By Nancy Werking Poling, author of
Had Eve Come First and Jonah Been a Woman; and Out of the Pumpkin Shell
Bones. Dogs gnaw on them. Archeologists study fossilized ones. Fishermen’s knives remove them. I put meat bones in the freezer so bears who roam our mountain town won’t be attracted to our trash can.
Now I’ve been made aware of my bones. “Like Swiss cheese,” is how the rheumatologist describes them after looking at the results of my bone density scan. “Your femoral neck score is -2.8. Osteoporosis.” I keep telling her of my virtuous lifestyle—as if that might change her diagnosis. I’ve never smoked. I’ve exercised since I was thirty. My diet is a healthy one: whole grain rice, whole wheat bread, plenty of fresh fruits and green vegetables. Calcium supplements, vitamin D, and bisphosphonates have been part of my daily routine for years.
Still, she frowns as she studies the printout. “This also shows you have a fracture in your back,” she says. “Do you experience pain?”
What woman my age doesn’t have occasional back pain? “Not very often.”
“A spine fracture indicates 5X risk for subsequent fractures,” a note at the bottom of the printout states.
Her treatment recommendation is aggressive, a drug I haven’t seen any celebrity endorse: Forteo. I gasp when I learn the specifics. It’s administered through a daily injection. For two years. At a cost to me of $9,000. I lean toward trusting her judgment. She’s petite like me, in her mid-forties, I’m guessing, so she’s probably been thinking about her bones too. A pilot’s certificate and pictures of airplanes hang on the walls, which somehow add to her credibility.
She advises me to think about it, come back and see her in six-weeks. Before I leave, though, she orders an x-ray of my back.
I can’t help but consider what $9,000 will buy. A good amount toward replacing our eleven-year-old car. Two trips to Europe for my husband and me, with money left over. (Yes, we’re thrifty travelers.) New furniture. An art piece to hang over the mantel (not that we’d spend that much, but a lot of people do).

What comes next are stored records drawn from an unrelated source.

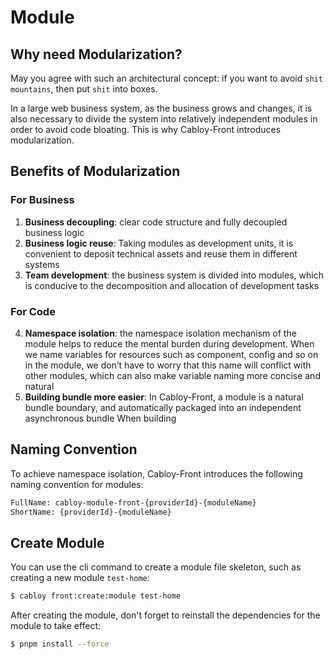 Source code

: # Module

## Why need Modularization?

May you agree with such an architectural concept: if you want to avoid `shit mountains`, then put `shit` into boxes.

In a large web business system, as the business grows and changes, it is also necessary to divide the system into relatively independent modules in order to avoid code bloating. This is why Cabloy-Front introduces modularization.

## Benefits of Modularization

### For Business

1. **Business decoupling**: clear code structure and fully decoupled business logic
2. **Business logic reuse**: Taking modules as development units, it is convenient to deposit technical assets and reuse them in different systems
3. **Team development**: the business system is divided into modules, which is conducive to the decomposition and allocation of development tasks

### For Code

4. **Namespace isolation**: the namespace isolation mechanism of the module helps to reduce the mental burden during development. When we name variables for resources such as component, config and so on in the module, we don’t have to worry that this name will conflict with other modules, which can also make variable naming more concise and natural
5. **Building bundle more easier**: In Cabloy-Front, a module is a natural bundle boundary, and automatically packaged into an independent asynchronous bundle When building

## Naming Convention

To achieve namespace isolation, Cabloy-Front introduces the following naming convention for modules:

```bash
FullName: cabloy-module-front-{providerId}-{moduleName}
ShortName: {providerId}-{moduleName}
```

## Create Module

You can use the cli command to create a module file skeleton, such as creating a new module `test-home`:

```bash
$ cabloy front:create:module test-home
```

After creating the module, don't forget to reinstall the dependencies for the module to take effect:

```bash
$ pnpm install --force
```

Meanwhile, I begin to notice our town is full of little old ladies. I talk with everyone about the decision I have to make. In the grocery line behind a gray-haired woman, I ask, “What are you doing about your bones?” I ask naked women in the locker room of the gym where I work out, “What are you doing about your bones?” In the church vestibule I collar older women. “What are you doing about your bones?” Some say they take Fosamax. Others Boniva. A few steer away from drugs and rely on special diets or vitamin supplements.
By the time I return to the doctor, I’ve spoken with at least thirty women and lost several nights’ sleep worrying. But the doctor says that because the x-ray shows no fracture, she’s changed her recommendation. She suggests three possibilities: Evista, Prolea, or Reclast (which I’ve taken for two years). Needless to say, I’m relieved. All my angst over a daily shot, spending $9,000, and taking a drug that has been around less than ten years has been wasted.
But maybe not. “What are you doing for your bones?” I’ve discovered, is a great conversation starter.